══ THE DATA ══
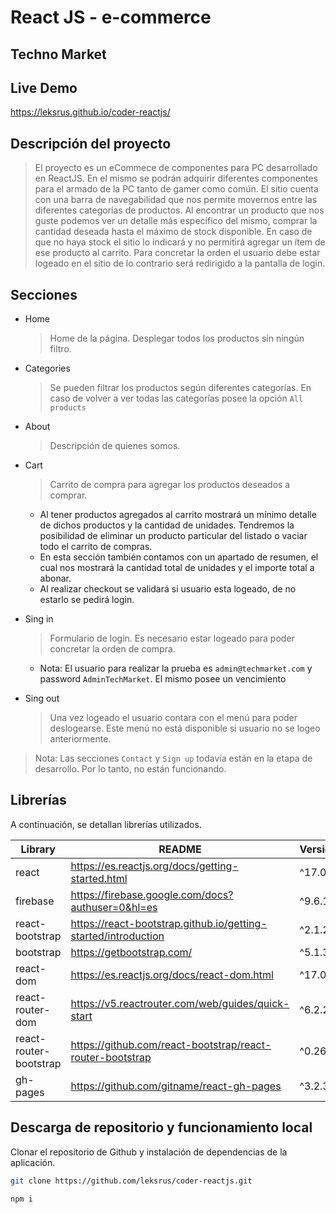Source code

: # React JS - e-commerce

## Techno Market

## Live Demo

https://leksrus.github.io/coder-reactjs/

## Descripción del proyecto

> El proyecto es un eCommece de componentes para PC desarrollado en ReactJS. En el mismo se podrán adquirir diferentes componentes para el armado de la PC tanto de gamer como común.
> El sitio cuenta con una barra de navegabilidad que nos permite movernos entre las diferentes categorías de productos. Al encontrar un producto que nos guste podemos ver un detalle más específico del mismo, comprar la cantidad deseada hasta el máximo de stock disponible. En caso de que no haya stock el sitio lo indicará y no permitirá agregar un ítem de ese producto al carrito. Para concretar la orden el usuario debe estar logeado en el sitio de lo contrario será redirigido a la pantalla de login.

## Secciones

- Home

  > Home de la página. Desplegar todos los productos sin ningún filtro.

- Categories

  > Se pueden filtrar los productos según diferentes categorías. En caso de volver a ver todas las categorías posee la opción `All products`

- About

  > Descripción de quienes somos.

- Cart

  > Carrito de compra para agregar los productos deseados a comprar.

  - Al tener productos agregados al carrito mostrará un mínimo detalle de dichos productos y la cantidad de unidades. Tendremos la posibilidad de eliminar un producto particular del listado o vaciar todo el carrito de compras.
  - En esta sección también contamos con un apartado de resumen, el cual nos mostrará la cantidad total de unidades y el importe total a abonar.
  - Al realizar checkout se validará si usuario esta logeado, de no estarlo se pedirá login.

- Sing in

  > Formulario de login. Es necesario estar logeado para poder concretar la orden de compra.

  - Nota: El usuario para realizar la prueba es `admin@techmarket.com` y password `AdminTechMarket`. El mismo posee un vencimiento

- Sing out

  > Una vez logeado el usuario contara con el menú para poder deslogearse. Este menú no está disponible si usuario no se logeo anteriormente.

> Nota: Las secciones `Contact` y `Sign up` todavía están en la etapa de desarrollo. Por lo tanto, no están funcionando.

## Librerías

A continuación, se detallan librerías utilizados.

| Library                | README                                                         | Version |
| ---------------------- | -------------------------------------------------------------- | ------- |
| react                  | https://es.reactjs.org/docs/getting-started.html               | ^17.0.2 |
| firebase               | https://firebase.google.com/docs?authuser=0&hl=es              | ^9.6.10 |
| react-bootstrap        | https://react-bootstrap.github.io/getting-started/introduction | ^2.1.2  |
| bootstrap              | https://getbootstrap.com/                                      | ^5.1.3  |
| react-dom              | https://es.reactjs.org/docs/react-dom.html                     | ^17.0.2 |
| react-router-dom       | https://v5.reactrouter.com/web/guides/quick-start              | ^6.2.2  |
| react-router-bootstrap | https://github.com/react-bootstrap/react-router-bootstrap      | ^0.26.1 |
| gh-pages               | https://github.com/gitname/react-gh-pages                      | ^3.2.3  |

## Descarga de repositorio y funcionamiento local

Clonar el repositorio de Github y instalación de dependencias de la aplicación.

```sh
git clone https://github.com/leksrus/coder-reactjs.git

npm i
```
═══
— EXERCISE PROMPT —
State only how many lines above hold the string "posee".

— WRITTEN RESPONSE —
2